Alors qu’il encourage la poursuite de ces priorités par des actions simultanées et synergiques, les recommandations en matière de planification urbaine fournissent clairement une feuille de route pour que les décideurs publics et privés adaptent les programmes à leurs environnements particuliers. Elles s’appuient sur les Lignes directrices internationales sur la planification urbaine et territoriale, adoptées en avril 2015 par le Conseil d’administration du Programme des Nations Unies pour les établissements humains (ONU-Habitat). Ces Lignes directrices fournissent une orientation en établissant les fonctions de planification à plusieurs niveaux : au niveau national (p. ex. relier et équilibrer le système des villes moyennes et des grandes villes; au niveau métropolitain (p. ex. développement économique régional, liens entre zones rurales et zones urbaines et protection des écosystèmes) ; au niveau municipal (p. ex. conception et protection de systèmes d’espace public à l’échelle des agglomérations, investissements de capitaux dans les infrastructures de base, plan général des rues et connectivité); et au niveau des quartiers (p. ex. conception propre à chaque site et espaces communs urbains locaux).

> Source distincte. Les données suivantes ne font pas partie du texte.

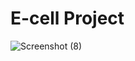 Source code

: # E-cell Project
![Screenshot (8)](https://github.com/ashishmaurya73/Front-Page-of-Website/assets/143331001/05fac057-b525-4d55-8be4-af9ba5e0dda5)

Les autres dispositions du Programme présentent plusieurs concepts pour la structure et la forme des villes et des régions. L’une d’elle prévoit « la mise en œuvre de politiques et de plans territoriaux intégrés, polycentriques et équilibrés ». Ici, les États Membres reconnaissent que les agglomérations urbaines composées d’établissements de tailles et de fonctions différentes permettent aux habitants de choisir divers modes de vie; peuvent fournir des économies d’échelle qui contribuent à des activités efficaces et synergiques tout en évitant les déséconomies d’échelle liées à la congestion et à la densité urbaines actuelles dans de nombreux lieux; et peuvent permettre la conservation des terres agricoles productives et des services écosystémiques ainsi que l’élimination des établissements situés dans des régions exposées à des risques de catastrophe, comme les plaines inondables et les pentes abruptes. Le terme « intégré », qui est inclus dans ces lignes directrices, désigne la fourniture et la mise en place de systèmes internes complémentaires, comme les transports, l’eau et l’assainissement, le logement, l’espace public et les services communautaires dans les régions urbaines. Cela améliorerait le fonctionnement des systèmes internes et des systèmes externes similaires, comme l’exigent les villes et les villages, afin de créer des synergies fortes entre les zones urbaines et les zones rurales propices à l’échange des biens (p. ex., nourriture dans les villes) et des services (soins de santé dans les régions rurales).

Conformément à son mandat découlant d’une conférence sur le logement et le développement durable, le Nouveau Programme pour les villes place le logement au centre de ses dispositions. Il fait fortement référence au droit à un logement adéquat en tant que composante du droit à un niveau de vie suffisant établi dans des accords antérieurs des Nations Unies, notamment la Déclaration universelle des droits de l’homme de 1948. Ici, un engagement fondamental concerne aussi bien la promotion de la sécurité d’occupation foncière que la demande de services de base. Le Programme indique également la nécessité de construire des quartiers à revenus mixtes en s’efforçant d’offrir des logements à un prix abordable et de traiter la question des sans-logis, de relier les transports publics, de répondre aux besoins des personnes vulnérables (personnes âgées, femmes et personnes handicapées) et de traiter les réfugiés de manière équitable.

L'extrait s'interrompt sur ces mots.